# Kayla- Fashion Portrait



## DanOstergren (Aug 19, 2017)

Every couple of months I get hired by a salon that my friend Russell works in to photograph some models. They basically put on a hair and fashion show/ party. A clothing designer owns a boutique underneath the salon and she dresses the models in her handmade clothing. There are more photos from this set that I'll share, but this is the only one I think I'll be able to finish editing for now.

I used natural light through a window in the hallway staircase that leads up to the salon, after the sun went behind a building across the street. No modifiers, unless you want to get technical, in which case the divider for the staircase acted as a rectangular white reflector. Canon 5D MKI (Classic), Canon EF 85mm f/1.8 set to f/3.5, 1/200th sec, ISO 640.


----------



## zombiesniper (Aug 19, 2017)

Great shot.

Sounds like you have a great opportunity to get some cool photos.


----------



## cherylynne1 (Aug 19, 2017)

Incredible, especially considering that it was shot using available light. I know you mentioned once that you would post a dodging/burning tutorial, did you ever do that? (Sorry, I've been away from the forum for awhile.) I'd be especially interested to see how a shot like this would start out. Natural light seems to follow different laws of physics for you than for me.


----------



## jcdeboever (Aug 20, 2017)

Exquisite.


----------



## smoke665 (Aug 20, 2017)

Beautiful skin tone, Dan. Are there any tips on exposure when shooting dark skin complexions you'd share. I tried to shoot two beautiful dark skinned babies, for a friend  recently and failed miserably.  It seemed like the there was tendency for the shadows to have posterization.


----------



## DanOstergren (Aug 20, 2017)

zombiesniper said:


> Great shot.
> 
> Sounds like you have a great opportunity to get some cool photos.


Thank you. 

Even better that I get paid to do it! This time they paid my fee and gifted me a case of Barbera that was delicious!


----------



## DanOstergren (Aug 20, 2017)

cherylynne1 said:


> Incredible, especially considering that it was shot using available light. I know you mentioned once that you would post a dodging/burning tutorial, did you ever do that? (Sorry, I've been away from the forum for awhile.) I'd be especially interested to see how a shot like this would start out. Natural light seems to follow different laws of physics for you than for me.

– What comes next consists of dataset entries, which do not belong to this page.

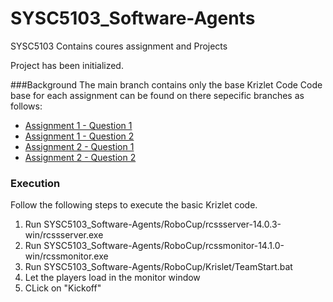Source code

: # SYSC5103_Software-Agents
SYSC5103 Contains coures assignment and Projects

Project has been initialized.

###Background
The main branch contains only the base Krizlet Code
Code base for each assignment can be found on there sepecific branches as follows:
 * [Assignment 1 - Question 1](https://github.com/AbdulMutakabbir/SYSC5103_Software-Agents/tree/assignment_1_q1)
 * [Assignment 1 - Question 2](https://github.com/AbdulMutakabbir/SYSC5103_Software-Agents/tree/assignment_1_q2)
 * [Assignment 2 - Question 1](https://github.com/AbdulMutakabbir/SYSC5103_Software-Agents/tree/assignment_2_q1)
 * [Assignment 2 - Question 2](https://github.com/AbdulMutakabbir/SYSC5103_Software-Agents/tree/assignment_2_q2)


### Execution 
Follow the following steps to execute the basic Krizlet code.
 1. Run SYSC5103_Software-Agents/RoboCup/rcssserver-14.0.3-win/rcssserver.exe 
 2. Run SYSC5103_Software-Agents/RoboCup/rcssmonitor-14.1.0-win/rcssmonitor.exe
 3. Run SYSC5103_Software-Agents/RoboCup/Krislet/TeamStart.bat
 4. Let the players load in the monitor window
 5. CLick on "Kickoff"
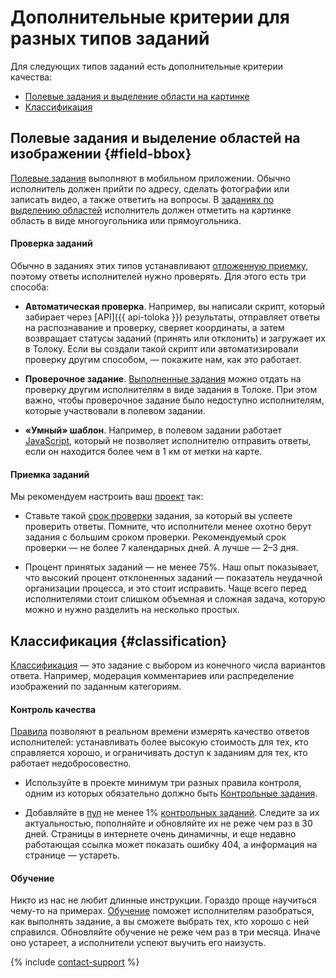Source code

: # Дополнительные критерии для разных типов заданий

Для следующих типов заданий есть дополнительные критерии качества:
- [Полевые задания и выделение области на картинке](#field-bbox)
- [Классификация](#classification)

## Полевые задания и выделение областей на изображении {#field-bbox}

[Полевые задания](walk.md) выполняют в мобильном приложении. Обычно исполнитель должен прийти по адресу, сделать фотографии или записать видео, а также ответить на вопросы. В [заданиях по выделению областей](selection.md) исполнитель должен отметить на картинке область в виде многоугольника или прямоугольника.

#### Проверка заданий

Обычно в заданиях этих типов устанавливают [отложенную приемку](accept.md), поэтому ответы исполнителей нужно проверять. Для этого есть три способа:

- **Автоматическая проверка**. Например, вы написали скрипт, который забирает через [API]({{ api-toloka }}) результаты, отправляет ответы на распознавание и проверку, сверяет координаты, а затем возвращает статусы заданий (принять или отклонить) и загружает их в Толоку. Если вы создали такой скрипт или автоматизировали проверку другим способом, — покажите нам, как это работает.

- **Проверочное задание**. [Выполненные задания](../../glossary.md#submitted-answers) можно отдать на проверку другим исполнителям в виде задания в Толоке. При этом важно, чтобы проверочное задание было недоступно исполнителям, которые участвовали в полевом задании.

- **«Умный» шаблон**. Например, в полевом задании работает [JavaScript](spec-advanced.md), который не позволяет исполнителю отправить ответы, если он находится более чем в 1 км от метки на карте.


#### Приемка заданий

Мы рекомендуем настроить ваш [проект](../../glossary.md#project) так:

- Ставьте такой [срок проверки](../../glossary.md#review-time) задания, за который вы успеете проверить ответы. Помните, что исполнители менее охотно берут задания с большим сроком проверки. Рекомендуемый срок проверки — не более 7 календарных дней. А лучше — 2–3 дня.

- Процент принятых заданий — не менее 75%. Наш опыт показывает, что высокий процент отклоненных заданий — показатель неудачной организации процесса, и это стоит исправить. Чаще всего перед исполнителями стоит слишком объемная и сложная задача, которую можно и нужно разделить на несколько простых.

## Классификация {#classification}

[Классификация](categorization.md) — это задание с выбором из конечного числа вариантов ответа. Например, модерация комментариев или распределение изображений по заданным категориям.

#### Контроль качества

[Правила](control.md) позволяют в реальном времени измерять качество ответов исполнителей: устанавливать более высокую стоимость для тех, кто справляется хорошо, и ограничивать доступ к заданиям для тех, кто работает недобросовестно.

- Используйте в проекте минимум три разных правила контроля, одним из которых обязательно должно быть [Контрольные задания](goldenset.md).

- Добавляйте в [пул](../../glossary.md#pool) не менее 1% [контрольных заданий](pool.md). Следите за их актуальностью, пополняйте и обновляйте их не реже чем раз в 30 дней. Страницы в интернете очень динамичны, и еще недавно работающая ссылка может показать ошибку 404, а информация на странице — устареть.


#### Обучение
Никто из нас не любит длинные инструкции. Гораздо проще научиться чему-то на примерах. [Обучение](train.md) поможет исполнителям разобраться, как выполнять задание, а вы сможете выбрать тех, кто хорошо с ней справился. Обновляйте обучение не реже чем раз в три месяца. Иначе оно устареет, а исполнители успеют выучить его наизусть.

{% include [contact-support](../_includes/contact-support-help.md) %}
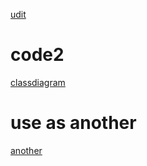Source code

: <a href="https://github.com/anomaly2104/ticket-booking-low-level-system-design/tree/master/src/main/java/com/uditagarwal">udit</a>
# code2
<a href="https://github.com/naval41/Low-Level-Design/tree/master/MovieTicketBooking/src/com/codemate/bmshow">classdiagram</a>
# use as another
<a href="https://singhblogging.wordpress.com/2024/01/31/low-level-design-for-an-online-moving-booking-site-bookmyshow-ticketmaster/">another</a>
>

To me natural light is very much the same as artificial. It's all about the way it sculpts the person's features, not about the light source itself.

I'm still planning to make some retouching videos and TPF will be the first place I share them for free, hopefully with some actions as well. I work a lot though, both at my day job and photography, so it's a process that's taking more time than I expected.


----------



## DanOstergren (Aug 20, 2017)

jcdeboever said:


> Exquisite.


Thank you.


----------



## DanOstergren (Aug 20, 2017)

smoke665 said:


> Beautiful skin tone, Dan. Are there any tips on exposure when shooting dark skin complexions you'd share. I tried to shoot two beautiful dark skinned babies, for a friend  recently and failed miserably.  It seemed like the there was tendency for the shadows to have posterization.


I don't approach it any differently. I just make sure the exposure is accurate to how I like it. I don't tend to use the histogram, as the screen on the back of my old 5D MKI seems to be very accurate. If it looks good on the back of my camera, I'm happy.


----------



## Amocholes (Aug 21, 2017)

That is simply stunning!


----------



## cherylynne1 (Aug 21, 2017)

DanOstergren said:


> cherylynne1 said:
> 
> 
> > Incredible, especially considering that it was shot using available light. I know you mentioned once that you would post a dodging/burning tutorial, did you ever do that? (Sorry, I've been away from the forum for awhile.) I'd be especially interested to see how a shot like this would start out. Natural light seems to follow different laws of physics for you than for me.
> ...



That would be amazing! 

I've been thinking lately that it's possible that it isn't my natural light shooting skills that are lacking as much as my post processing skills. I follow another photographer on Facebook who does amazing natural light portraits. Awhile back he started showing some before and after shots, and I realized that he isn't really finding completely magical light. He's just using shots that I would have thrown out for being too "flat." The natural light is only faintly sculpting the features, so I throw it out and turn on the flash. But maybe I just need to learn how to emphasize the light that's already there. 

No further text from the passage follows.